Exercise details -> Below are records to be transcribed exactly; any pictures should be left out.

%%

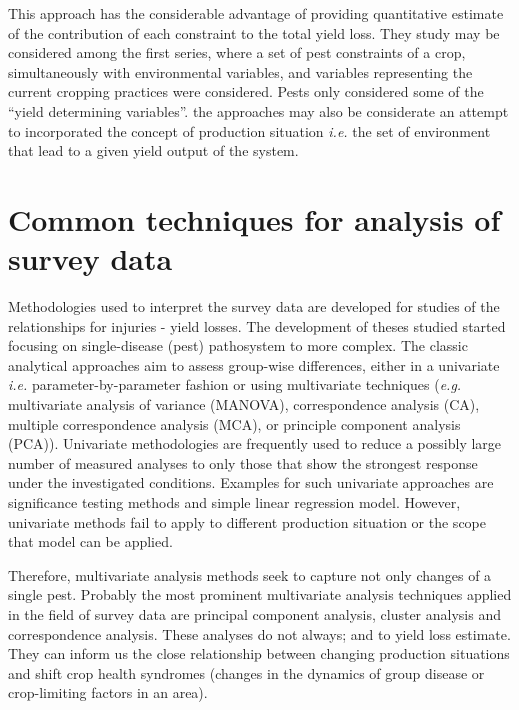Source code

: \documentclass[12pt, oneside]{report}
\begin{document}
This approach has the considerable advantage of providing quantitative estimate of the contribution of each constraint to the total yield loss. They study may be considered among the first series, where a set of pest constraints of a crop, simultaneously with environmental variables, and variables representing the current cropping practices were considered. Pests only considered some of the ``yield determining variables''. the approaches may also be considerate an attempt to incorporated the concept of production situation \textit{i.e.} the set of environment that lead to a given yield output of the system. 

\section*{Common techniques for analysis of survey data}

Methodologies used to interpret the survey data are developed for studies of the relationships for injuries - yield losses. The development of theses studied started focusing on single-disease (pest) pathosystem to more complex. The classic analytical approaches aim to assess group-wise differences, either in a univariate \textit{i.e.} parameter-by-parameter fashion or using multivariate techniques (\textit{e.g.} multivariate analysis of variance (MANOVA), correspondence analysis (CA), multiple correspondence analysis (MCA), or principle component analysis (PCA)). Univariate methodologies are frequently used to reduce a possibly large number of measured analyses to only those that show the strongest response under the investigated conditions. Examples for such univariate approaches are significance testing methods and simple linear regression model. However, univariate methods fail to apply to different production situation or the scope that model can be applied.


Therefore, multivariate analysis methods seek to capture not only changes of a single pest. Probably the most prominent multivariate analysis techniques applied in the field of survey data are principal component analysis, cluster analysis and correspondence analysis. These analyses do not always; and to yield loss estimate. They can inform us the close relationship between changing production situations and shift crop health syndromes (changes in the dynamics of group disease or crop-limiting factors in an area). 
\end{document}
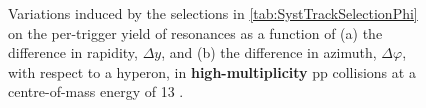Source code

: \begin{figure}[!h]
\centering
{}
\centering
{}
\caption{Variations induced by the selections in \tab\ref{tab:SystTrackSelectionPhi} on the per-trigger yield of \rmPhiMes resonances as a function of (a) the difference in rapidity, $\Delta y$, and (b) the difference in azimuth, $\Delta \varphi$, with respect to a \rmXi hyperon, in \textbf{high-multiplicity} pp collisions at a centre-of-mass energy of 13 \tev.}
	\label{fig:SystPerTriggerYieldXiRatioHMRsn}
\end{figure}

%%

Solution for this exercise ->
Source code

: \documentclass[12pt, oneside]{report}
\begin{document}
This approach has the considerable advantage of providing quantitative estimate of the contribution of each constraint to the total yield loss. They study may be considered among the first series, where a set of pest constraints of a crop, simultaneously with environmental variables, and variables representing the current cropping practices were considered. Pests only considered some of the ``yield determining variables''. the approaches may also be considerate an attempt to incorporated the concept of production situation \textit{i.e.} the set of environment that lead to a given yield output of the system. 

\section*{Common techniques for analysis of survey data}

Methodologies used to interpret the survey data are developed for studies of the relationships for injuries - yield losses. The development of theses studied started focusing on single-disease (pest) pathosystem to more complex. The classic analytical approaches aim to assess group-wise differences, either in a univariate \textit{i.e.} parameter-by-parameter fashion or using multivariate techniques (\textit{e.g.} multivariate analysis of variance (MANOVA), correspondence analysis (CA), multiple correspondence analysis (MCA), or principle component analysis (PCA)). Univariate methodologies are frequently used to reduce a possibly large number of measured analyses to only those that show the strongest response under the investigated conditions. Examples for such univariate approaches are significance testing methods and simple linear regression model. However, univariate methods fail to apply to different production situation or the scope that model can be applied.


Therefore, multivariate analysis methods seek to capture not only changes of a single pest. Probably the most prominent multivariate analysis techniques applied in the field of survey data are principal component analysis, cluster analysis and correspondence analysis. These analyses do not always; and to yield loss estimate. They can inform us the close relationship between changing production situations and shift crop health syndromes (changes in the dynamics of group disease or crop-limiting factors in an area). 
\end{document}
Source code

: \begin{figure}[!h]
\centering
{}
\centering
{}
\caption{Variations induced by the selections in \tab\ref{tab:SystTrackSelectionPhi} on the per-trigger yield of \rmPhiMes resonances as a function of (a) the difference in rapidity, $\Delta y$, and (b) the difference in azimuth, $\Delta \varphi$, with respect to a \rmXi hyperon, in \textbf{high-multiplicity} pp collisions at a centre-of-mass energy of 13 \tev.}
	\label{fig:SystPerTriggerYieldXiRatioHMRsn}
\end{figure}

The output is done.